Dataset entries:
────

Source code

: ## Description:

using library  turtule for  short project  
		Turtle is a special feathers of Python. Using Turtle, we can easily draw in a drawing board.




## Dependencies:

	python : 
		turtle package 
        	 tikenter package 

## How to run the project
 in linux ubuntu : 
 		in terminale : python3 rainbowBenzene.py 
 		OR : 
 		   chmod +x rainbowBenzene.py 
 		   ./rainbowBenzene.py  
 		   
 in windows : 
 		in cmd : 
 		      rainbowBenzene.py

────

Task goal:
Set the records above down again. Match them exactly.

Response:
Source code

: ## Description:

using library  turtule for  short project  
		Turtle is a special feathers of Python. Using Turtle, we can easily draw in a drawing board.




## Dependencies:

	python : 
		turtle package 
        	 tikenter package 

## How to run the project
 in linux ubuntu : 
 		in terminale : python3 rainbowBenzene.py 
 		OR : 
 		   chmod +x rainbowBenzene.py 
 		   ./rainbowBenzene.py  
 		   
 in windows : 
 		in cmd : 
 		      rainbowBenzene.py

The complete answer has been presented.